Using the records below, please work out how many lines contain "meta"; answer with the number alone.

------------------------------------------------------------

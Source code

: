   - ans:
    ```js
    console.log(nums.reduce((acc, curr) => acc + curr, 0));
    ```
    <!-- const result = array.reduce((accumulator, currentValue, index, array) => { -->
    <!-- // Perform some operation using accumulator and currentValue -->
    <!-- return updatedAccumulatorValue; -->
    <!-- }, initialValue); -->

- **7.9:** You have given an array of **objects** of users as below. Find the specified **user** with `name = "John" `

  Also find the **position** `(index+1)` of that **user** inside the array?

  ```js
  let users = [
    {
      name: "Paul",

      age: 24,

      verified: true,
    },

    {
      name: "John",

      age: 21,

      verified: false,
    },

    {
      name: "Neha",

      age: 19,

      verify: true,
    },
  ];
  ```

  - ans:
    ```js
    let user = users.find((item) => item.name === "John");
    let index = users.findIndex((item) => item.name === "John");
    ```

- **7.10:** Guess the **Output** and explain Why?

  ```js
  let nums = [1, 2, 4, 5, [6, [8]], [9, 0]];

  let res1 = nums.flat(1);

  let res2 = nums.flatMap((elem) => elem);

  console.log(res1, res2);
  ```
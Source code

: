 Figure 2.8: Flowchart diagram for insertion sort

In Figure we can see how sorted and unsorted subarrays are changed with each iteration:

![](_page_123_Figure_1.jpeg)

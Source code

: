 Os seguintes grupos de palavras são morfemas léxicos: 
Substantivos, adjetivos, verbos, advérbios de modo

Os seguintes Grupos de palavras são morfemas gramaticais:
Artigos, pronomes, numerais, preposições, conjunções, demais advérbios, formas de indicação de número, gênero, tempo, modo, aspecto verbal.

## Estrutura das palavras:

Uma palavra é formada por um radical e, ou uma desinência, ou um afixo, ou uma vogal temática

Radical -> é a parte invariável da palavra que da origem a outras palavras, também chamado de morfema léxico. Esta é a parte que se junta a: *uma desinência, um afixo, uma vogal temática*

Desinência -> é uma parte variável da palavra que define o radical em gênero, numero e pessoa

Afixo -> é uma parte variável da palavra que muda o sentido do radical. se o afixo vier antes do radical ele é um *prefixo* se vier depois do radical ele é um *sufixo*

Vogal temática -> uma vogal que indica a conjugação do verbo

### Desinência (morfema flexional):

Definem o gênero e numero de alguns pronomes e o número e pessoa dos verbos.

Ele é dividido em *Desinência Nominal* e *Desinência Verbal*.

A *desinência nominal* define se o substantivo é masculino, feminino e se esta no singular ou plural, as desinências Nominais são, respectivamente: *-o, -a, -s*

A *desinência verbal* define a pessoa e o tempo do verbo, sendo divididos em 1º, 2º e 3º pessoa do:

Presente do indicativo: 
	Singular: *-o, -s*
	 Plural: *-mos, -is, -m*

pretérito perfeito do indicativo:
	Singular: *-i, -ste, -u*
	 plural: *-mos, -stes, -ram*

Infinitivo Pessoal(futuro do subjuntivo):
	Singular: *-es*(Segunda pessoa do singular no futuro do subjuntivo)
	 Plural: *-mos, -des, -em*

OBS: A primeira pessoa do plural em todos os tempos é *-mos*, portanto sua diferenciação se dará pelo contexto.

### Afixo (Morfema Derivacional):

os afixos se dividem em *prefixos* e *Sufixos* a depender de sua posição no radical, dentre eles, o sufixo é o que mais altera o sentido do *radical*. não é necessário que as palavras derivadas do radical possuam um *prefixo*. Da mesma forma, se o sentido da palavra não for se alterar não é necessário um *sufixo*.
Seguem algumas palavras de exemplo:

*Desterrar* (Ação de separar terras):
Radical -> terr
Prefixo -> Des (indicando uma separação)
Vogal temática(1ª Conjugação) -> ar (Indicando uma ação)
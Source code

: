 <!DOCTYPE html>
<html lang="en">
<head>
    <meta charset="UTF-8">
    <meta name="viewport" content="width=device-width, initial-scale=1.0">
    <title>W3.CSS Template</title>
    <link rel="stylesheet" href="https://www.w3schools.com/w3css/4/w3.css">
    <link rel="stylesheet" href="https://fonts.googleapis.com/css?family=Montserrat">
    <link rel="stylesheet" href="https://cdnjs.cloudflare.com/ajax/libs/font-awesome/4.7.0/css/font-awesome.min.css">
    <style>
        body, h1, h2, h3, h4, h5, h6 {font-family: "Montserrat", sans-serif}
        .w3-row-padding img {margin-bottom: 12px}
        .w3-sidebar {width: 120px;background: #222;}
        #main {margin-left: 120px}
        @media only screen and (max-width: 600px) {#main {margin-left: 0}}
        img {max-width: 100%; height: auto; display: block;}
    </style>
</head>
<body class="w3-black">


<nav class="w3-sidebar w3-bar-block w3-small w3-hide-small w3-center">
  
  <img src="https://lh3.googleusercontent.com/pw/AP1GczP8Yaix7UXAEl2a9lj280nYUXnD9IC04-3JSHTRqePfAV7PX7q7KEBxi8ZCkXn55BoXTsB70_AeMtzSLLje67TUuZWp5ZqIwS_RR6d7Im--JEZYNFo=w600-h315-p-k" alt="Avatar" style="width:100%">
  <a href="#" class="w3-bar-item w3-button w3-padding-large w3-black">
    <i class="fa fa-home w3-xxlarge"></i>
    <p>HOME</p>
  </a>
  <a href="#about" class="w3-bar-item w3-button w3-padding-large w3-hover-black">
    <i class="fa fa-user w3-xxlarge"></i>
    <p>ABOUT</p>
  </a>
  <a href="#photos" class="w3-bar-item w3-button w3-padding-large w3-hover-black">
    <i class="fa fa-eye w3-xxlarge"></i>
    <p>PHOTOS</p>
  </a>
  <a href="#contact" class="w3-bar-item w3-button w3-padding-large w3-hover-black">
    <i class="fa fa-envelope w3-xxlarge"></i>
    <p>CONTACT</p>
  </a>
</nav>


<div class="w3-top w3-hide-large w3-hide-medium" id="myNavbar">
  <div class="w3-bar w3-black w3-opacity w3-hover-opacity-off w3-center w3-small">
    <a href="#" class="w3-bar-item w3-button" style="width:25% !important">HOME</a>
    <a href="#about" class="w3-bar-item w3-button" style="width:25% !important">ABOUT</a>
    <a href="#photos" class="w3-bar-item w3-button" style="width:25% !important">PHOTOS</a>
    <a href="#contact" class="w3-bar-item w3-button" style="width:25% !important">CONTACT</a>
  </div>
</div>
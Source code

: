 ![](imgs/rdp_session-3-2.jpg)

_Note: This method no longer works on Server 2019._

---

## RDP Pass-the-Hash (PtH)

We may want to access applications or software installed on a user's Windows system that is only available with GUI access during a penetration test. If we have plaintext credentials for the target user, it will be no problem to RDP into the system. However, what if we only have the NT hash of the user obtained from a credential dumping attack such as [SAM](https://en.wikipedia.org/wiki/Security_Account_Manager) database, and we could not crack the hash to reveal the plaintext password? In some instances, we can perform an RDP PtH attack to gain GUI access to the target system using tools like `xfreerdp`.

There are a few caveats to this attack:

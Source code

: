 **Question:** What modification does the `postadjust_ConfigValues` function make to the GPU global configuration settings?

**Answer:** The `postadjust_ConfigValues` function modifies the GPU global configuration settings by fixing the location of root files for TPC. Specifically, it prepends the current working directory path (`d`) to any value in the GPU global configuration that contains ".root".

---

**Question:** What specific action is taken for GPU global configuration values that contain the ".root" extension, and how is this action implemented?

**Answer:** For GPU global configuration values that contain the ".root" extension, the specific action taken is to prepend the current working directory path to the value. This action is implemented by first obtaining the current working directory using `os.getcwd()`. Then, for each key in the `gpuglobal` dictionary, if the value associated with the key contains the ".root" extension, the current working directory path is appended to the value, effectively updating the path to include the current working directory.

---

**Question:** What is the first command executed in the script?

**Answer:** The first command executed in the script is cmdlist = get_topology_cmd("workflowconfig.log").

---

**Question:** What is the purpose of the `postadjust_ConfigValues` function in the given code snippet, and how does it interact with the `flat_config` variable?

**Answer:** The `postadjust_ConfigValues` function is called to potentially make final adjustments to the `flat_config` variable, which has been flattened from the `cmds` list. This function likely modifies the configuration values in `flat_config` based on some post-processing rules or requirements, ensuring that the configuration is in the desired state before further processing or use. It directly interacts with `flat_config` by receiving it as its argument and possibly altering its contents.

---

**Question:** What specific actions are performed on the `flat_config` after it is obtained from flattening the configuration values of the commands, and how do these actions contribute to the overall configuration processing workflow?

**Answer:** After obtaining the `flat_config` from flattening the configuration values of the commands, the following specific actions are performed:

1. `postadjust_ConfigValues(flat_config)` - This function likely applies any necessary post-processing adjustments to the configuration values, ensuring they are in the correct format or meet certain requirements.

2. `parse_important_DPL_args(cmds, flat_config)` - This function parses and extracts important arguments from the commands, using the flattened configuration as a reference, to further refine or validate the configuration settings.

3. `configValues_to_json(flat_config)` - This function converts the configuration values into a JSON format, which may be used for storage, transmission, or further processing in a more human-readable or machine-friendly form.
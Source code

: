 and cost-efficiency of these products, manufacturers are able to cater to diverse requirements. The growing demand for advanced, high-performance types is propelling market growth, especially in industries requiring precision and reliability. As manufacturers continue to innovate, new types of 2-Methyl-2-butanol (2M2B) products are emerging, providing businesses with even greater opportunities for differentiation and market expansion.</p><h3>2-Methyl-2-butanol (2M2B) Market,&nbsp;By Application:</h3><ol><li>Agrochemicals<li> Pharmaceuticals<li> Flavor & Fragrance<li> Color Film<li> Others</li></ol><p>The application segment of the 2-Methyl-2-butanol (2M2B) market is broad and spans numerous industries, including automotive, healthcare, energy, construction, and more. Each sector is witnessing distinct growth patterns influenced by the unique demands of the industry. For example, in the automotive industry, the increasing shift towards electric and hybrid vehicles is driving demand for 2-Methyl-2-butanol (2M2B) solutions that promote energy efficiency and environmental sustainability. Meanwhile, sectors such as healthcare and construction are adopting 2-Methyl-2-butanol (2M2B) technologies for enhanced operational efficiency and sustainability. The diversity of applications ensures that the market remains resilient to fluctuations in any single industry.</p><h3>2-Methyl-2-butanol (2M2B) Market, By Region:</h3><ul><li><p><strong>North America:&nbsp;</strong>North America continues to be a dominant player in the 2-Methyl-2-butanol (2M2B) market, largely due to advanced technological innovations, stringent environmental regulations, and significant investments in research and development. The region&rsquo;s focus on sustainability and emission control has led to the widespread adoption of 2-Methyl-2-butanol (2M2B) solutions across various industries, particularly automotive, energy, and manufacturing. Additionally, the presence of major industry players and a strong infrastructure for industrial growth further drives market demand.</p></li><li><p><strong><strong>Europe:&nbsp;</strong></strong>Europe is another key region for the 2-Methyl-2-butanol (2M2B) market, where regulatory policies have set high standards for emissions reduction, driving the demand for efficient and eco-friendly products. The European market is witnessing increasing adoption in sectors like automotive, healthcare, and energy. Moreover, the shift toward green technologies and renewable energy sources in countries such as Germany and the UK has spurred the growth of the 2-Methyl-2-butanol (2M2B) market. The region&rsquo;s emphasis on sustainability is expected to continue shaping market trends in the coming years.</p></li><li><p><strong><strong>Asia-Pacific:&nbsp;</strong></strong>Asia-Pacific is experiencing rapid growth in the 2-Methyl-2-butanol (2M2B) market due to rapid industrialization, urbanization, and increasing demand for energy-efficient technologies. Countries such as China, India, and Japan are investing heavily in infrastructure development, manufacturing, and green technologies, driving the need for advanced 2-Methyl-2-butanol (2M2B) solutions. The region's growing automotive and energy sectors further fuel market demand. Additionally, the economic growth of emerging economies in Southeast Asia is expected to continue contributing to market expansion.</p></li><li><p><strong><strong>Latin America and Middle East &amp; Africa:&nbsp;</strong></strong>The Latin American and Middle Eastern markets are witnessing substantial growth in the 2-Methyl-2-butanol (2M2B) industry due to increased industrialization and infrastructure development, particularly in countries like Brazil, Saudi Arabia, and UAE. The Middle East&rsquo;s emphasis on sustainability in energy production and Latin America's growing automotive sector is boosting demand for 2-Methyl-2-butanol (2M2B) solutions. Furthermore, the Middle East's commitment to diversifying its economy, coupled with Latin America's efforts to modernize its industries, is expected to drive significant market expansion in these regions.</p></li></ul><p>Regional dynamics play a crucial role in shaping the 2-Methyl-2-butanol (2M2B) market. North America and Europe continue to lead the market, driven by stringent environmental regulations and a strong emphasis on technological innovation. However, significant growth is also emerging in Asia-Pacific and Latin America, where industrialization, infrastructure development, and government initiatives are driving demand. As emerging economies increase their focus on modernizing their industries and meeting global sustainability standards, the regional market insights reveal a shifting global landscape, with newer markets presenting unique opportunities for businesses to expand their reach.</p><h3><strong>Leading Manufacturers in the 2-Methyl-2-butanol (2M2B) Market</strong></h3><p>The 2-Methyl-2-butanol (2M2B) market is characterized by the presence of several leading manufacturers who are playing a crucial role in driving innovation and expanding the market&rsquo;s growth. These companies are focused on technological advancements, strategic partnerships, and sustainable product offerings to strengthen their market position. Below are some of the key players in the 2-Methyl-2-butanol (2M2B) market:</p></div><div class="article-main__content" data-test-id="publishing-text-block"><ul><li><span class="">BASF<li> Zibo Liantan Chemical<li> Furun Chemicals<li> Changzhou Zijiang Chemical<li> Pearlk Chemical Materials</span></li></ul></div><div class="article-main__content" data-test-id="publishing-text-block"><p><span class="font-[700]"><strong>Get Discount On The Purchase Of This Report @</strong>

------------------------------------------------------------

**Solved exercise**
2